*WHAT THE TASK REQUIRES*
If a line in the listing contains "matrix", copy it out whole.
--- DATA FOR PROCESSING ---
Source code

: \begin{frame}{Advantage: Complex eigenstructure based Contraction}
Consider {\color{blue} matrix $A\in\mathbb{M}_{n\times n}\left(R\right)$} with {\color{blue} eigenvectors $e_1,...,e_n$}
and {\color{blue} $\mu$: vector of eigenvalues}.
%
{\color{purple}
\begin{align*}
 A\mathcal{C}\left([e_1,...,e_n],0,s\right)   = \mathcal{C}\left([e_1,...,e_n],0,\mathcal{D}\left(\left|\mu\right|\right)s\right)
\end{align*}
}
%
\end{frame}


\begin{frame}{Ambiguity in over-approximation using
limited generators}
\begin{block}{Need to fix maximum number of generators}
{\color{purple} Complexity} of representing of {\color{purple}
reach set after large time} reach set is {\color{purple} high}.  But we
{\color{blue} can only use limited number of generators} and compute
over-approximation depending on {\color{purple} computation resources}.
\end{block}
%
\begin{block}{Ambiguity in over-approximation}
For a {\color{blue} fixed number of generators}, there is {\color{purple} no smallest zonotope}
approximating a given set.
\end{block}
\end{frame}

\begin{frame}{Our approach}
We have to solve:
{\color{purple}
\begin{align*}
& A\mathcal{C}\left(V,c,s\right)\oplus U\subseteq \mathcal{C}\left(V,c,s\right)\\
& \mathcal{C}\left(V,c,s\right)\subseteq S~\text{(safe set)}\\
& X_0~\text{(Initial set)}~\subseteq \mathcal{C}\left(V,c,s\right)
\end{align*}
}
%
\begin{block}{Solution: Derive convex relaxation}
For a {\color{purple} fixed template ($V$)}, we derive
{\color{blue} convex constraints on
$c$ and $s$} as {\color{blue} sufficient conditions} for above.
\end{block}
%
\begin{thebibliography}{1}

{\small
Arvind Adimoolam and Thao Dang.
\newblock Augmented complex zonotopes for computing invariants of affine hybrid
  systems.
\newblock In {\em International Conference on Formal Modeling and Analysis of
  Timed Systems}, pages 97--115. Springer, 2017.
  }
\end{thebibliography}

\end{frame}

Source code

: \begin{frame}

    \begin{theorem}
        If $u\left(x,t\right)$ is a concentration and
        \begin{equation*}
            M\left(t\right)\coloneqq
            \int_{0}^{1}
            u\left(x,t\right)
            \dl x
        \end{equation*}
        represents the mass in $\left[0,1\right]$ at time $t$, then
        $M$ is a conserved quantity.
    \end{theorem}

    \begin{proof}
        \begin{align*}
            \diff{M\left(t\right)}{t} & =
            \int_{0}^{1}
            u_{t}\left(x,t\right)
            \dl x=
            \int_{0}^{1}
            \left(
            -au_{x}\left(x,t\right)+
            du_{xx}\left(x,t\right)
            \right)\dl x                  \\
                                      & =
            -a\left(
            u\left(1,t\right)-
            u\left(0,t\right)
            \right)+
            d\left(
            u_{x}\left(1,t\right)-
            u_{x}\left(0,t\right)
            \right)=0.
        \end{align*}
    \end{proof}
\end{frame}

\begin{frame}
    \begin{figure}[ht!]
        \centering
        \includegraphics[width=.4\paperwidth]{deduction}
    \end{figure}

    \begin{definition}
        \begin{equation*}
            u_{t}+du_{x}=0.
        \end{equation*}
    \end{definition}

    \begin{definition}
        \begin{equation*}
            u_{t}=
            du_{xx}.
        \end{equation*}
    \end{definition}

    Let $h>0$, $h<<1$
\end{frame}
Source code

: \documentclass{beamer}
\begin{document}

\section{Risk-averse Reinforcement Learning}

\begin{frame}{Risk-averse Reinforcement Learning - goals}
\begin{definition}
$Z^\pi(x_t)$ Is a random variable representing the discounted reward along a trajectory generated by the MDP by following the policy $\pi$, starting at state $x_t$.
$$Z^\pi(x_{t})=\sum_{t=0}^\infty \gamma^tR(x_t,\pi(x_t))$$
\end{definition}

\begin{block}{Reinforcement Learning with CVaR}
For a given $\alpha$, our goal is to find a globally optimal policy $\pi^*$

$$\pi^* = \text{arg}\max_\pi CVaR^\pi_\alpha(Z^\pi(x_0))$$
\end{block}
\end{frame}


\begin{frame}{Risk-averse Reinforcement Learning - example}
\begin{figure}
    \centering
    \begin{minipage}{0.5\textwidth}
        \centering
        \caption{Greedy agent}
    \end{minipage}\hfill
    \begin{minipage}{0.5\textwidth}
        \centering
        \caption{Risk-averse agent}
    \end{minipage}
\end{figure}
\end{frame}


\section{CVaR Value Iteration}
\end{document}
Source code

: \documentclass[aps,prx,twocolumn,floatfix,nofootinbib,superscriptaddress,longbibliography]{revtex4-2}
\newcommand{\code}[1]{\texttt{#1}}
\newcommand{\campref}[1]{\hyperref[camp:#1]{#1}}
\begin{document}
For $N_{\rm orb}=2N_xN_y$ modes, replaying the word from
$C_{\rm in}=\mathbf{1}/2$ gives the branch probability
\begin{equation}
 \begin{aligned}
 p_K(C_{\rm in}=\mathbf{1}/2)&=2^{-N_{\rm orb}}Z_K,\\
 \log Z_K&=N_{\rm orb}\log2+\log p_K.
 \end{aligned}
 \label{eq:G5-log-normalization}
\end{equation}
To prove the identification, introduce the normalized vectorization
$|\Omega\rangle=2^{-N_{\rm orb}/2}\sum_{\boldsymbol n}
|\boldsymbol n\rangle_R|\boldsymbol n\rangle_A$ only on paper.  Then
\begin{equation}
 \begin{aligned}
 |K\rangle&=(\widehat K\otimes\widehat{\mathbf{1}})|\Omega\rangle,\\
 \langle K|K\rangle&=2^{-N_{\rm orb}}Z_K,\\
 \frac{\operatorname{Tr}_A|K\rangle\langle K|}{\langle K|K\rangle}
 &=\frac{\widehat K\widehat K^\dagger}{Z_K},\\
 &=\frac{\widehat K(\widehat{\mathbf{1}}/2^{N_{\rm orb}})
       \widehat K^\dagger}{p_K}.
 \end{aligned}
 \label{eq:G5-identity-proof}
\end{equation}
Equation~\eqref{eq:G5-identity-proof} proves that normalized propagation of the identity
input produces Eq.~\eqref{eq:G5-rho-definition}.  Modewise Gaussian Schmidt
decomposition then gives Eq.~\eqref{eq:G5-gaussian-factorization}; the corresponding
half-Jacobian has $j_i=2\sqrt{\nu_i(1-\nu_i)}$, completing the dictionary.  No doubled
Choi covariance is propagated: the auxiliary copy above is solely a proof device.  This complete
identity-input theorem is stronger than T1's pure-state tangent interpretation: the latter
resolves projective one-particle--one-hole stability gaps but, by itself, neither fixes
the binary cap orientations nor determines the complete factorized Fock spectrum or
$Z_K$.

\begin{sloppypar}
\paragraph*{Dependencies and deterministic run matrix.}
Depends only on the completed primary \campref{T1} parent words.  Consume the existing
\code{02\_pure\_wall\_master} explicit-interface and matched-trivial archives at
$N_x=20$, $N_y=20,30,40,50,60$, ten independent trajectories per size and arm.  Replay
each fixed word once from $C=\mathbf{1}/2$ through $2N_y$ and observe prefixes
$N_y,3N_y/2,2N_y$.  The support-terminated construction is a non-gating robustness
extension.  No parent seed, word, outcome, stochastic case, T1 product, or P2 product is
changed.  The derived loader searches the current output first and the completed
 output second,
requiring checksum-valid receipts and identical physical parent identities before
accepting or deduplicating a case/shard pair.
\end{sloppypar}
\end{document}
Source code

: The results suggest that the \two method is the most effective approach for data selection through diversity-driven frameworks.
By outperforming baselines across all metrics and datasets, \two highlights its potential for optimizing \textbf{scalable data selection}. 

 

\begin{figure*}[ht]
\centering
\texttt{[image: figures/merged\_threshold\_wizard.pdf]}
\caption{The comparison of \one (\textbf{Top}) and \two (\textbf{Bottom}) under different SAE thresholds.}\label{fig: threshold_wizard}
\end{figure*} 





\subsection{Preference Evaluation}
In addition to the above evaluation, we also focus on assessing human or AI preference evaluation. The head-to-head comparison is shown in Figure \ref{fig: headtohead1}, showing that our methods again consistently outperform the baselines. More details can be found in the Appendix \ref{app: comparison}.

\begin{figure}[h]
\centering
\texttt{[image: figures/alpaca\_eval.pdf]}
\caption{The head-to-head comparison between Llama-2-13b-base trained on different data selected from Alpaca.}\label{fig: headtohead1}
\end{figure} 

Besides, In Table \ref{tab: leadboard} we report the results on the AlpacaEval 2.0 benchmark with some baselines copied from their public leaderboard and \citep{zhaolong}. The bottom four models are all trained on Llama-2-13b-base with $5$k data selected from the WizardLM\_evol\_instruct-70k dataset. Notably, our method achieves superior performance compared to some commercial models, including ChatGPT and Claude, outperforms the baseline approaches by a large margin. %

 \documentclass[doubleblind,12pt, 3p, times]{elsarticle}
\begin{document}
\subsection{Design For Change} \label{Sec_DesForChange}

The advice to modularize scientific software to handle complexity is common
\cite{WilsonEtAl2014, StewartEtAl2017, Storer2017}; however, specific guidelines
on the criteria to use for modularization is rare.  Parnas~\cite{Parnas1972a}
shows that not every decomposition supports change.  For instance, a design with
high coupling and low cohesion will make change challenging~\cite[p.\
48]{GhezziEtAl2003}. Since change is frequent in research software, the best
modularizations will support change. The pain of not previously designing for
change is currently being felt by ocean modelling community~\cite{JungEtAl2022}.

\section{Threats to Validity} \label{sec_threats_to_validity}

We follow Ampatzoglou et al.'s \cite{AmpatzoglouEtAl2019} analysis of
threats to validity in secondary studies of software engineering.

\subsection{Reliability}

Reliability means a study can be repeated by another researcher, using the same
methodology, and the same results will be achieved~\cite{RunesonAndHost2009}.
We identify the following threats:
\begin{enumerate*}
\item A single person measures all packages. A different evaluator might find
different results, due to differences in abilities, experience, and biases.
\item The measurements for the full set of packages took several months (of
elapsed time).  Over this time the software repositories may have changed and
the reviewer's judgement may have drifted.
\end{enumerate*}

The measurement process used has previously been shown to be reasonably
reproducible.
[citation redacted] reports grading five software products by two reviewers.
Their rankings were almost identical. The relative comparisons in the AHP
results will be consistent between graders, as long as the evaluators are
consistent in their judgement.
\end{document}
---
*ANSWER SPACE*
Consider {\color{blue} matrix $A\in\mathbb{M}_{n\times n}\left(R\right)$} with {\color{blue} eigenvectors $e_1,...,e_n$}
\paragraph*{Dependencies and deterministic run matrix.}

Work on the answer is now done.